Here is another way–using the nominal parameter and a string of inputs. The target is a list (nominals must be a list).

t1=['left']

nom = ['work_accident', 'promotion_last_5years', 'sales', 'salary', 'left']

inputs ='work_accident promotion_last_5years sales salary satisfaction_level last_evaluation number_project
        average_montly_hours time_spend_company'

rf_model = ml.forest(data=hr, target=t1, input=inputs, nominals = nom)

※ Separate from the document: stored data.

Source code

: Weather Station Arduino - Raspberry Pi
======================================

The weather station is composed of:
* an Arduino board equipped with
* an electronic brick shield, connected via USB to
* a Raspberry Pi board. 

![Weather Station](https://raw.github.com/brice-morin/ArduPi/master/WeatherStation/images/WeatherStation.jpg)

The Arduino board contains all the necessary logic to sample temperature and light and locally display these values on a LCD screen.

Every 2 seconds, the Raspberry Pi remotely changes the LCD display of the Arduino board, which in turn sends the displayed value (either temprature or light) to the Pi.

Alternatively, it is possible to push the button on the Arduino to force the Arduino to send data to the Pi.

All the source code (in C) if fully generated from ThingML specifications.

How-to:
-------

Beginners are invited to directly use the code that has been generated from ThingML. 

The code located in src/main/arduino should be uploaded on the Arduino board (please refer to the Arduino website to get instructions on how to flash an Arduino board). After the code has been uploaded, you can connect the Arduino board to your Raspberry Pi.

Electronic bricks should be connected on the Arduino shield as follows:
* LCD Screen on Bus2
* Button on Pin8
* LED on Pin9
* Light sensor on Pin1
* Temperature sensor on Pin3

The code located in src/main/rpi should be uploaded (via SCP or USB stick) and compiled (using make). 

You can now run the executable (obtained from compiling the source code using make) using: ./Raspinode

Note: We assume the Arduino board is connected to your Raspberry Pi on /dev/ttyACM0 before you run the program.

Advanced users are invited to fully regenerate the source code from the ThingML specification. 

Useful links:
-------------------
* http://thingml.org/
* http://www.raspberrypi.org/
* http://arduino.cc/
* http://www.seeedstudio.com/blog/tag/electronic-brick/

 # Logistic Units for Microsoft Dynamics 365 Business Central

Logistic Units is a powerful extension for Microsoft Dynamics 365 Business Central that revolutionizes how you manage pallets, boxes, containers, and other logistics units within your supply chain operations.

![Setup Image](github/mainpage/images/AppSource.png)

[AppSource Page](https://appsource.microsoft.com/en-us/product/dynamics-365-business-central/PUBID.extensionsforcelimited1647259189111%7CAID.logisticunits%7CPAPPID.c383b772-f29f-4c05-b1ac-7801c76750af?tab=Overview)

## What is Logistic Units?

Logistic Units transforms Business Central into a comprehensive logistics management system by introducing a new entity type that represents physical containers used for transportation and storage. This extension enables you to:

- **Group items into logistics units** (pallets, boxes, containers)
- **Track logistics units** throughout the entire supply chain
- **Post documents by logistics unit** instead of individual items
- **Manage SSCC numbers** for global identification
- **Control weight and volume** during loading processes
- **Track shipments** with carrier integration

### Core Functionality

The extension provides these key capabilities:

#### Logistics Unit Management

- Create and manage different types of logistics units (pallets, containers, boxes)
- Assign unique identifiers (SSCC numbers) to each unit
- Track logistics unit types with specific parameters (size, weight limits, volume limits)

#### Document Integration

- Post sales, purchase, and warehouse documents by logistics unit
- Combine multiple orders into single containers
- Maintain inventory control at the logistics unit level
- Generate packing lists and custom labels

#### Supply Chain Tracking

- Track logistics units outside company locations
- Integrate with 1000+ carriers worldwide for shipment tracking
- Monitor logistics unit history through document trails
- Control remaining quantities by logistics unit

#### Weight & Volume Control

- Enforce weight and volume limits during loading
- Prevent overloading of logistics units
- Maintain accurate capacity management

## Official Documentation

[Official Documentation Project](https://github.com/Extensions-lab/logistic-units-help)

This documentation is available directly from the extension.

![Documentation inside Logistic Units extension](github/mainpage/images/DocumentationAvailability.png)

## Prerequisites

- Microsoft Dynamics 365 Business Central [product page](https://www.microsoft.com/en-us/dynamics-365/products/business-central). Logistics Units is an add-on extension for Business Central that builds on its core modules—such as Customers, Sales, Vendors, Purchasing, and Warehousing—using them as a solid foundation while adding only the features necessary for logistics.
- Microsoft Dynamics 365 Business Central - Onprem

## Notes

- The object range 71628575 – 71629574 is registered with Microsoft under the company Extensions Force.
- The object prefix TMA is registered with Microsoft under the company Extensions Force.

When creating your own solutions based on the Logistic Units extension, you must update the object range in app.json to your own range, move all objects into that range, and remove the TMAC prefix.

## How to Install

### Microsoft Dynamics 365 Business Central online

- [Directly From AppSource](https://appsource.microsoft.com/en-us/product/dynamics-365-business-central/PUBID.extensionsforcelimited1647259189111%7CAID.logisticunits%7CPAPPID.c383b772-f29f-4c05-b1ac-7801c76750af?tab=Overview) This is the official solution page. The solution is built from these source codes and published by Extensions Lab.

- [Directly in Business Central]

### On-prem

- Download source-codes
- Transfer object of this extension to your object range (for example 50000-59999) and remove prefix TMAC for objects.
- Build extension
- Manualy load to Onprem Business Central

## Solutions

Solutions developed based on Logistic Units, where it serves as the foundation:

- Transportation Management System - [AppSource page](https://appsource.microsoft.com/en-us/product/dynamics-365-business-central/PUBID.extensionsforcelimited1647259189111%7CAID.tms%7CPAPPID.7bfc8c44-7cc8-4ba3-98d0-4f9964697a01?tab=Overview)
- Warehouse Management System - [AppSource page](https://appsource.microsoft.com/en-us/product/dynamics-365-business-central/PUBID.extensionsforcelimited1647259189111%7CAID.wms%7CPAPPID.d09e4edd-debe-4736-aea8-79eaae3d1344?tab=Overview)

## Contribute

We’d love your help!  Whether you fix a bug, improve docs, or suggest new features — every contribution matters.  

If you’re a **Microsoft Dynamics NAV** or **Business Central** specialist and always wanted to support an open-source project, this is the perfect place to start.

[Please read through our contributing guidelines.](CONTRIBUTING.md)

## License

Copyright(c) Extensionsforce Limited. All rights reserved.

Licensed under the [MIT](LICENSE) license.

More about the target and input parameters

These rules apply to both target and input:

  • The parameters accept strings (str), lists (list), or dictionaries (dict) types.
  • The target and input parameters are modified by a nominals parameter to identify the proper variables treatment.
  • The nominals parameter must be a list type or you receive a syntax warning.
  • Variables are treated as nominals if any of the following are met:
    • The variable is a character type in SAS.
    • The variable is specified in the nominals list.
    • The variable is paired with dictionary key 'nominal'.

Note

If a variable is a SAS character type then it does not need to be specified in the nominals parameter but does need to be assigned to the 'nominal' dictionary key if you use the dictionary object type.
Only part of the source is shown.